# Schubert String Quartet No. 4



## beetzart (Dec 30, 2009)

(Put it in the correct forum this time!)
What a gem, what a find! There is some real inner beauty in this music so much so it breaks, no shatters my heart into pieces for poor Franz. What must he have been going through?


----------



## Enthusiast (Mar 5, 2016)

I'm not sure what to say but thank you for the YouTube link. I don't think I had heard that one before. It is lovely. Schubert must have been 16 when he wrote it!


----------



## ProudSquire (Nov 30, 2011)

A refreshing work from a young Schubert! I hear some instances of the late quartets in the allegro of the first movement, the G major quartet to be exact.

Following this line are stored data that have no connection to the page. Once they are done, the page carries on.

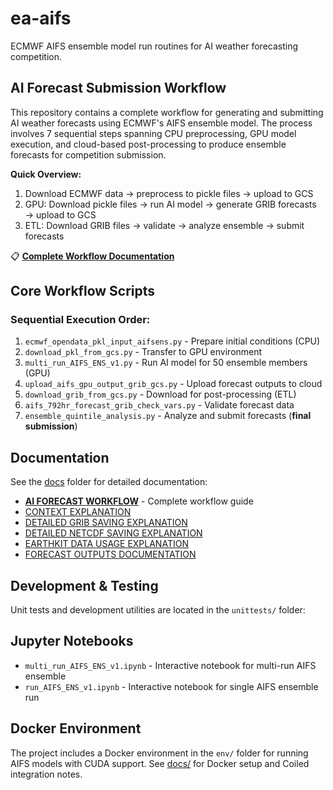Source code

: # ea-aifs
ECMWF AIFS ensemble model run routines for AI weather forecasting competition.

## AI Forecast Submission Workflow

This repository contains a complete workflow for generating and submitting AI weather forecasts using ECMWF's AIFS ensemble model. The process involves 7 sequential steps spanning CPU preprocessing, GPU model execution, and cloud-based post-processing to produce ensemble forecasts for competition submission.

**Quick Overview:**
1. Download ECMWF data → preprocess to pickle files → upload to GCS
2. GPU: Download pickle files → run AI model → generate GRIB forecasts → upload to GCS  
3. ETL: Download GRIB files → validate → analyze ensemble → submit forecasts

📋 **[Complete Workflow Documentation](docs/AI_FORECAST_WORKFLOW.md)**

## Core Workflow Scripts

### Sequential Execution Order:
1. `ecmwf_opendata_pkl_input_aifsens.py` - Prepare initial conditions (CPU)
2. `download_pkl_from_gcs.py` - Transfer to GPU environment  
3. `multi_run_AIFS_ENS_v1.py` - Run AI model for 50 ensemble members (GPU)
4. `upload_aifs_gpu_output_grib_gcs.py` - Upload forecast outputs to cloud
5. `download_grib_from_gcs.py` - Download for post-processing (ETL)
6. `aifs_792hr_forecast_grib_check_vars.py` - Validate forecast data
7. `ensemble_quintile_analysis.py` - Analyze and submit forecasts (**final submission**)

## Documentation

See the [docs](docs/) folder for detailed documentation:

- **[AI FORECAST WORKFLOW](docs/AI_FORECAST_WORKFLOW.md)** - Complete workflow guide
- [CONTEXT EXPLANATION](docs/CONTEXT_EXPLANATION.md)
- [DETAILED GRIB SAVING EXPLANATION](docs/DETAILED_GRIB_SAVING_EXPLANATION.md)
- [DETAILED NETCDF SAVING EXPLANATION](docs/DETAILED_NETCDF_SAVING_EXPLANATION.md)
- [EARTHKIT DATA USAGE EXPLANATION](docs/EARTHKIT_DATA_USAGE_EXPLANATION.md)
- [FORECAST OUTPUTS DOCUMENTATION](docs/FORECAST_OUTPUTS_DOCUMENTATION.md)

## Development & Testing

Unit tests and development utilities are located in the `unittests/` folder:

## Jupyter Notebooks

- `multi_run_AIFS_ENS_v1.ipynb` - Interactive notebook for multi-run AIFS ensemble
- `run_AIFS_ENS_v1.ipynb` - Interactive notebook for single AIFS ensemble run

## Docker Environment

The project includes a Docker environment in the `env/` folder for running AIFS models with CUDA support. See [docs/](docs/) for Docker setup and Coiled integration notes.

It's a good work and certainly worth listening to! 

:cheers:


----------



## poconoron (Oct 26, 2011)

Great stuff............hadn't heard it before.


----------



## beetzart (Dec 30, 2009)

For this piece to come from the mind of a 16 yr old is astonishing as it sounds so mature. The opening adagio with the descending chromaticism is so wonderful it brings tears to my eyes. I wonder if Beethoven ever got to see this piece performed and if so what were his thoughts? Do some, or any, of the ideas here predate anything Beethoven did later on?


----------